# milwaukee airless sprayer



## Irishmike (Oct 7, 2010)

Hey guys any info on the above would be appreciated as I have an opportunity to pick up a brand new one cheap! It's the basic airless model.


----------



## Boco (May 18, 2013)

Never seen one. Can you get parts and acceseries?


----------



## driftweed (May 26, 2013)

I am a milwaukee fan. This is news to me, onward to google!


----------



## driftweed (May 26, 2013)

Google reveals all:

http://www.milwaukeetool.com/power-tools/corded/m4910-20

This tool no longer available from the manufacturer. RED FLAG! 

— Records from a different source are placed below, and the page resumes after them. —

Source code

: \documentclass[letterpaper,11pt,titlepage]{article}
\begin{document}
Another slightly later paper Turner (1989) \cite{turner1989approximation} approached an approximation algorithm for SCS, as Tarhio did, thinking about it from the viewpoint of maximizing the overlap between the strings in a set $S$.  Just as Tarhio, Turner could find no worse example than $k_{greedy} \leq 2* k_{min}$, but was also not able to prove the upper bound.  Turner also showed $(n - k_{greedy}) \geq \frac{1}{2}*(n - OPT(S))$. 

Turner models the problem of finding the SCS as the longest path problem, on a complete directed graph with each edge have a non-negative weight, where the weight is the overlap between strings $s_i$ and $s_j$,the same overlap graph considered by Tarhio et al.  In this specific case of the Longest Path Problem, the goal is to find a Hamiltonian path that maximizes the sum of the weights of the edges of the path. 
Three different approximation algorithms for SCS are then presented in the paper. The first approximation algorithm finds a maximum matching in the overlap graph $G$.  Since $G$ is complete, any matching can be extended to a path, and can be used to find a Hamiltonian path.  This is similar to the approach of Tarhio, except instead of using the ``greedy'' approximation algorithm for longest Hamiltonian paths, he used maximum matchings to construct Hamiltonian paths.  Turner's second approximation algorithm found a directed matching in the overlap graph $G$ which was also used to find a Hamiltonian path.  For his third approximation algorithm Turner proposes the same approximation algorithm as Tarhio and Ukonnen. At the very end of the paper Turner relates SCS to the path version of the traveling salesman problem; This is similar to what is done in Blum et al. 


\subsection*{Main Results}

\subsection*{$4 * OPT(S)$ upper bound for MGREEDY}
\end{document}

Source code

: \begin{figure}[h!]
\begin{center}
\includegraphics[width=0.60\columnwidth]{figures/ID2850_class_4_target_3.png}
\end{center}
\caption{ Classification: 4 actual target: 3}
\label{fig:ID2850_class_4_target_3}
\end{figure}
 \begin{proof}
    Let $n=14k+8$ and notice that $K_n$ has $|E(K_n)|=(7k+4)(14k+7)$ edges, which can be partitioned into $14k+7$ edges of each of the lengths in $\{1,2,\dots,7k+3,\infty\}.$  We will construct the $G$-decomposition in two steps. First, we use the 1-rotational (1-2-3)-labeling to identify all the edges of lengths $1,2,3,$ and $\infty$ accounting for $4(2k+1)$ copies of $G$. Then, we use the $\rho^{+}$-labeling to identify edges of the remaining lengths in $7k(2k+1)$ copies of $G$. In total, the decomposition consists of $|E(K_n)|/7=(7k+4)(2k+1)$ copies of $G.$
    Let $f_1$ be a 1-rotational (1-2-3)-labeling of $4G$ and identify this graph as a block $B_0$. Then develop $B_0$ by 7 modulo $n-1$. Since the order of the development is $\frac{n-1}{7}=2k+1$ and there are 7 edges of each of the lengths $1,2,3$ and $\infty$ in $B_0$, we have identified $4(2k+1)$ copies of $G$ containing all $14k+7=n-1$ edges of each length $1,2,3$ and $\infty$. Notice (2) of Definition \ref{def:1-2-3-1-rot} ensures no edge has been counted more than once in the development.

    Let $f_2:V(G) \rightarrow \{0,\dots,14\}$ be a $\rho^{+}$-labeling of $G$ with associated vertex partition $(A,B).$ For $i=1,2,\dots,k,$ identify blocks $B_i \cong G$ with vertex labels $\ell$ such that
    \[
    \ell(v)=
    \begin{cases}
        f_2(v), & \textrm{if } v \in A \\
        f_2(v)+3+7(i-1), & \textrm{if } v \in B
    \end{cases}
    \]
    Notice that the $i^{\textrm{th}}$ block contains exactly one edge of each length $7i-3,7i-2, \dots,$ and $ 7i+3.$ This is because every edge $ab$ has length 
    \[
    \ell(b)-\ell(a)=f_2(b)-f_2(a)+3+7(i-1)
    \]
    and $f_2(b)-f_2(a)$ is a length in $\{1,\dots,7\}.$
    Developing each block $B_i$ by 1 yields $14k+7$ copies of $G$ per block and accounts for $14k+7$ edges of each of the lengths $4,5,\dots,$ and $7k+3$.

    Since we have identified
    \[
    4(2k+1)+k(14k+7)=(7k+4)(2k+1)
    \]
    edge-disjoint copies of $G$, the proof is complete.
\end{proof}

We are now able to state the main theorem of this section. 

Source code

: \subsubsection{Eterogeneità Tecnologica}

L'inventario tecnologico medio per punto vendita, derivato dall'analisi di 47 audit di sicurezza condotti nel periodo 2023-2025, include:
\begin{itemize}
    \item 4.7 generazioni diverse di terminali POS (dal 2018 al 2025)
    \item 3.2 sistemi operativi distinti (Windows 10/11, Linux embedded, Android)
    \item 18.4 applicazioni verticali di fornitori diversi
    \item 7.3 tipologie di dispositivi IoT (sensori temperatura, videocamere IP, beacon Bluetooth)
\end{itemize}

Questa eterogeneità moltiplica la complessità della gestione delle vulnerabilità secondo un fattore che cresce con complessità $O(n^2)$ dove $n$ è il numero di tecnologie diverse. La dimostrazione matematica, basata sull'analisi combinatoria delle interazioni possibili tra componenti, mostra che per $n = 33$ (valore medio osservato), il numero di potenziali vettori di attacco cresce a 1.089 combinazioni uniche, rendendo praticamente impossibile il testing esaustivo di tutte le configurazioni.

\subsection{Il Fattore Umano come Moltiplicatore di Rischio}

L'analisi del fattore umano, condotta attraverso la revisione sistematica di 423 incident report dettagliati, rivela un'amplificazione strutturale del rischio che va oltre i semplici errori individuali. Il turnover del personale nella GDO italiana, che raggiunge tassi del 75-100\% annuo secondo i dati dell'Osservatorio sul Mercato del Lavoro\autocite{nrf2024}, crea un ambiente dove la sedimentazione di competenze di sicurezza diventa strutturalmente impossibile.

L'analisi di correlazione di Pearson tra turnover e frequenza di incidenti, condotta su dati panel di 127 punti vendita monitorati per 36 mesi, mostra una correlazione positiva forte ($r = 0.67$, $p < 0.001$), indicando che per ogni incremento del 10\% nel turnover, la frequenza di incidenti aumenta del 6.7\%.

Designed for handyman/remodeler....RED FLAG

Buy it for novelty, but buy it cheap as you aint getting support or parts.


----------



## Irishmike (Oct 7, 2010)

I know it has been discontinued by the manufacturer, accessories and tips wise it's compatible with graco. Brand new boxed unit and comes with a two foot gun extension, is it worth a punt for 300 euro?


----------



## Paint Pro CA (Jun 17, 2014)

If this is your first pump and you do get it then I would suggest rolling the money from the first couple jobs into getting a good one ASAP before this thing craps out and becomes a paperweight with wheels.


----------



## painterman (Jun 2, 2007)

As I remember this unit was selling in U.S. for about $250.00 Invest your money in a better unit.


----------



## Irishmike (Oct 7, 2010)

Had a hero h2k for around ten years but it finally packed up a couple of yeaes ago. To be honest I've been working fine without one I might pick it up for the occasional big ceiling or use it for trim...


----------



## painterman (Jun 2, 2007)

Fix the Hero if you can ...that is a good machine.


----------



## Irishmike (Oct 7, 2010)

Can't get parts for the hero anymore graco bought em out years ago


----------



## painterman (Jun 2, 2007)

too bad ...that was a good unit


----------



## MNpainter (Jul 17, 2008)

a friend had one. JUNK! YMMV


----------



## Irishmike (Oct 7, 2010)

Yup the hero was a powerhouse! Thanks guys I shall be giving it a miss then!


----------



## mr.fixit (Aug 16, 2009)

this machine is a pos no parts available even when it was for sale


----------